Young & Hungry is trying to be any number of sitcoms featuring The Help. At its most ambitious, the show is The Nanny but with a personal chef. “The Help” sitcoms often feature the employer-employee sexual tension, but ABC Family’s Young & Hungry takes away a lot of romantic tension by having the two leads sleep together in the pilot. (Though, this does seem like a modern twist on the convention and as Gabi obviously gets her job back, sets the series forward).
For Young & Hungry, the ingredients are there, but it all comes down to the performances. There is the hyperactive and irresponsible Gabi, desperate for a job and maybe just a little desperate. Emily Osment, best known for her days as sidekick to Miley Cyrus in Hannah Montana, has done a bit to step away from her child-actress tendencies to overact, and she has some flavor to her deliveries and squabbles with Josh’s other staff like housekeeper Yolanda (Kym Whitley) and right-hand assistant Eliot (Rex Lee).
For the supporting cast, these are all cardboard cutouts of characters we’ve seen before. Yolanda’s a snooze with nothing for Kym Whitley to do. As Eliot, Rex Lee adds maliciousness to the loyal assistant part we’ve already seen on Entourage.
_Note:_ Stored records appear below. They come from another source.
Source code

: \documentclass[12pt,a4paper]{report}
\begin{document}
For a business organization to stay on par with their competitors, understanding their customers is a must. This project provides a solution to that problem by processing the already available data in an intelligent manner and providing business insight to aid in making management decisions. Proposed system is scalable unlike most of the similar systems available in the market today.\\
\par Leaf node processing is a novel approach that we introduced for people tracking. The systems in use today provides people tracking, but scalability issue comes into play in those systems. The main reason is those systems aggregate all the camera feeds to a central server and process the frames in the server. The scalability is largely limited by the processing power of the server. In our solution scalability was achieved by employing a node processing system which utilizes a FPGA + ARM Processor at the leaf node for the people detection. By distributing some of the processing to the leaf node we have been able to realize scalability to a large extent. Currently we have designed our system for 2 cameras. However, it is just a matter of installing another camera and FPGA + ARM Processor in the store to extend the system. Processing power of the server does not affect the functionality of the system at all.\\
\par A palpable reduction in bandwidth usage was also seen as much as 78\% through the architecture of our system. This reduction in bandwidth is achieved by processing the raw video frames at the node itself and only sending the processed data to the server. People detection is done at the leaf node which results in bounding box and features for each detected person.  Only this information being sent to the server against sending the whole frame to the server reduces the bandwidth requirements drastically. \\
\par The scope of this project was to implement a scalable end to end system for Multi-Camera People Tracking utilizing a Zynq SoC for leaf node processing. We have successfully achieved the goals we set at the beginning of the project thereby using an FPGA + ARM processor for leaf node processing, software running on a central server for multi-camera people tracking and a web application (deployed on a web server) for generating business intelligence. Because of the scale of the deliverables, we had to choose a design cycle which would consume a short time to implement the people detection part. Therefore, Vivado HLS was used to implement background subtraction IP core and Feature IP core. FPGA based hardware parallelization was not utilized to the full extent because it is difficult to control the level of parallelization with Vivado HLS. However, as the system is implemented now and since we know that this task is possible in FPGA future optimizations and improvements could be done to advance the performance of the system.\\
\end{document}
The worst to adapt to the sitcom structure is Jonathan Sadowski, who can’t get some of the vocal back-and-forths or a full sense of his character. The funniest and best jokes are awarded to Sofia (Aimee Carerro), an ambitious (even cutthroat) intern and best friend of Gabi’s.
Like many of its ABC Family comedies, the setups and punchlines are always too obvious to entice more than a chuckle. It’s a show you smile at sometimes as you fold your laundry or make dinner or do anything else rather than pay attention to it. This is not appointment television, nor is it not appointment television. It’s just another bland ABC Family sitcom trying to be another “the help” comedy. Don’t expect gourmet, but be content to just have something to eat.
Young & Hungry airs Wednesdays at 8pm on ABC Family.